▸ **PROBLEM DETAILS**:
Repeat the data in full. No line may differ from the original.

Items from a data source
• • • • •

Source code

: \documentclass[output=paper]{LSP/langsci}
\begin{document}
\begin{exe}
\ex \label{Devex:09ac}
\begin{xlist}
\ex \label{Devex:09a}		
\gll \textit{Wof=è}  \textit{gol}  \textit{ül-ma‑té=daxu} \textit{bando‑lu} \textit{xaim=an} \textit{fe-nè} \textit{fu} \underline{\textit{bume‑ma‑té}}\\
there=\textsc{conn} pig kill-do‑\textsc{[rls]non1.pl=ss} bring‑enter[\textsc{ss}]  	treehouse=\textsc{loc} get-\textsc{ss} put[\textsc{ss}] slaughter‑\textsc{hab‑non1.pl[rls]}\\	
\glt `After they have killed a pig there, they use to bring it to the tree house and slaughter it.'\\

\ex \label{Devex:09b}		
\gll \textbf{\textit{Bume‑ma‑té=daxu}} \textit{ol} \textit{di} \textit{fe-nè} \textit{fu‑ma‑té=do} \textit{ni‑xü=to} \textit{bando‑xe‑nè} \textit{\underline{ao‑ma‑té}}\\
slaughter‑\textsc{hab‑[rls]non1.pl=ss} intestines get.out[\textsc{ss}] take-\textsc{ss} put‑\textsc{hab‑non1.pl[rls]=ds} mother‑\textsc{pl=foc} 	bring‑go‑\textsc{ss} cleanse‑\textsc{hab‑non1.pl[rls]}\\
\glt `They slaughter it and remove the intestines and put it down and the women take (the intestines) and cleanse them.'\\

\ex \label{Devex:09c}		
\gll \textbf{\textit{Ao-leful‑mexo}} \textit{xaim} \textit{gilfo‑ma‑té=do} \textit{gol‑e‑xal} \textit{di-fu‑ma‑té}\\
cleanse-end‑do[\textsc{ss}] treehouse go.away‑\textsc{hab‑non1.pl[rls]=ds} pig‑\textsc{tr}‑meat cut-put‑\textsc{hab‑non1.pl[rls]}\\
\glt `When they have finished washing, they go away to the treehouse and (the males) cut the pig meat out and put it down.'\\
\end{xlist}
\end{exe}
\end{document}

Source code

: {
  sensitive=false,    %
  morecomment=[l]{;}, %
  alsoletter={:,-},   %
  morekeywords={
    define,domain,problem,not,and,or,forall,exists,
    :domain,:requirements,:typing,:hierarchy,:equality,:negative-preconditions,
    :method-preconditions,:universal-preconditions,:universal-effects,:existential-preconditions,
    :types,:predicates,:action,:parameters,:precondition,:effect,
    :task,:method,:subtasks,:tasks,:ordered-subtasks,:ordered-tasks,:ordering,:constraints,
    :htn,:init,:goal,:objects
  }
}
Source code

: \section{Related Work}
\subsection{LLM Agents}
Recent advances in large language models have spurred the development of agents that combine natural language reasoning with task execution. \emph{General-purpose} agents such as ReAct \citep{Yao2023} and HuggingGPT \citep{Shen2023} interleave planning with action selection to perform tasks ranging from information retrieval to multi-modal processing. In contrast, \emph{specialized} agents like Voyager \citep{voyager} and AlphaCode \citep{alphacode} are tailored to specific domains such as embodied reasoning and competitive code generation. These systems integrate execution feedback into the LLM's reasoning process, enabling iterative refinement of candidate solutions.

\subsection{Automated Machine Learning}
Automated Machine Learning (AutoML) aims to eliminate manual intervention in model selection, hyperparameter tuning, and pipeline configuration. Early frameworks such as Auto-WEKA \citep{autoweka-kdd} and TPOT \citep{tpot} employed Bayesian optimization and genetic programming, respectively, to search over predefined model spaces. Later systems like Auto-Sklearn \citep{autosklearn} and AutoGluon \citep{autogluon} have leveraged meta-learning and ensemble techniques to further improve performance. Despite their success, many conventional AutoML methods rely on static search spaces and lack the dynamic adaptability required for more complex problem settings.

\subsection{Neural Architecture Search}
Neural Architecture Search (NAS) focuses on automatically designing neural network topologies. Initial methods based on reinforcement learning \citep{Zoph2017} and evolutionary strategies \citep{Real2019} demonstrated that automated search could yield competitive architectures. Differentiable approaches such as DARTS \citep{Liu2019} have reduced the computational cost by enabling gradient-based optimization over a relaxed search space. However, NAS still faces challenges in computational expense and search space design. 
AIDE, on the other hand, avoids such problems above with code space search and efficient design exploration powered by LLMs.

• • • • •

▸ **EXPECTED ANSWER**:
Source code

: \documentclass[output=paper]{LSP/langsci}
\begin{document}
\begin{exe}
\ex \label{Devex:09ac}
\begin{xlist}
\ex \label{Devex:09a}		
\gll \textit{Wof=è}  \textit{gol}  \textit{ül-ma‑té=daxu} \textit{bando‑lu} \textit{xaim=an} \textit{fe-nè} \textit{fu} \underline{\textit{bume‑ma‑té}}\\
there=\textsc{conn} pig kill-do‑\textsc{[rls]non1.pl=ss} bring‑enter[\textsc{ss}]  	treehouse=\textsc{loc} get-\textsc{ss} put[\textsc{ss}] slaughter‑\textsc{hab‑non1.pl[rls]}\\	
\glt `After they have killed a pig there, they use to bring it to the tree house and slaughter it.'\\

\ex \label{Devex:09b}		
\gll \textbf{\textit{Bume‑ma‑té=daxu}} \textit{ol} \textit{di} \textit{fe-nè} \textit{fu‑ma‑té=do} \textit{ni‑xü=to} \textit{bando‑xe‑nè} \textit{\underline{ao‑ma‑té}}\\
slaughter‑\textsc{hab‑[rls]non1.pl=ss} intestines get.out[\textsc{ss}] take-\textsc{ss} put‑\textsc{hab‑non1.pl[rls]=ds} mother‑\textsc{pl=foc} 	bring‑go‑\textsc{ss} cleanse‑\textsc{hab‑non1.pl[rls]}\\
\glt `They slaughter it and remove the intestines and put it down and the women take (the intestines) and cleanse them.'\\

\ex \label{Devex:09c}		
\gll \textbf{\textit{Ao-leful‑mexo}} \textit{xaim} \textit{gilfo‑ma‑té=do} \textit{gol‑e‑xal} \textit{di-fu‑ma‑té}\\
cleanse-end‑do[\textsc{ss}] treehouse go.away‑\textsc{hab‑non1.pl[rls]=ds} pig‑\textsc{tr}‑meat cut-put‑\textsc{hab‑non1.pl[rls]}\\
\glt `When they have finished washing, they go away to the treehouse and (the males) cut the pig meat out and put it down.'\\
\end{xlist}
\end{exe}
\end{document}

Source code

: {
  sensitive=false,    %
  morecomment=[l]{;}, %
  alsoletter={:,-},   %
  morekeywords={
    define,domain,problem,not,and,or,forall,exists,
    :domain,:requirements,:typing,:hierarchy,:equality,:negative-preconditions,
    :method-preconditions,:universal-preconditions,:universal-effects,:existential-preconditions,
    :types,:predicates,:action,:parameters,:precondition,:effect,
    :task,:method,:subtasks,:tasks,:ordered-subtasks,:ordered-tasks,:ordering,:constraints,
    :htn,:init,:goal,:objects
  }
}
Source code

: \section{Related Work}
\subsection{LLM Agents}
Recent advances in large language models have spurred the development of agents that combine natural language reasoning with task execution. \emph{General-purpose} agents such as ReAct \citep{Yao2023} and HuggingGPT \citep{Shen2023} interleave planning with action selection to perform tasks ranging from information retrieval to multi-modal processing. In contrast, \emph{specialized} agents like Voyager \citep{voyager} and AlphaCode \citep{alphacode} are tailored to specific domains such as embodied reasoning and competitive code generation. These systems integrate execution feedback into the LLM's reasoning process, enabling iterative refinement of candidate solutions.

\subsection{Automated Machine Learning}
Automated Machine Learning (AutoML) aims to eliminate manual intervention in model selection, hyperparameter tuning, and pipeline configuration. Early frameworks such as Auto-WEKA \citep{autoweka-kdd} and TPOT \citep{tpot} employed Bayesian optimization and genetic programming, respectively, to search over predefined model spaces. Later systems like Auto-Sklearn \citep{autosklearn} and AutoGluon \citep{autogluon} have leveraged meta-learning and ensemble techniques to further improve performance. Despite their success, many conventional AutoML methods rely on static search spaces and lack the dynamic adaptability required for more complex problem settings.

\subsection{Neural Architecture Search}
Neural Architecture Search (NAS) focuses on automatically designing neural network topologies. Initial methods based on reinforcement learning \citep{Zoph2017} and evolutionary strategies \citep{Real2019} demonstrated that automated search could yield competitive architectures. Differentiable approaches such as DARTS \citep{Liu2019} have reduced the computational cost by enabling gradient-based optimization over a relaxed search space. However, NAS still faces challenges in computational expense and search space design. 
AIDE, on the other hand, avoids such problems above with code space search and efficient design exploration powered by LLMs.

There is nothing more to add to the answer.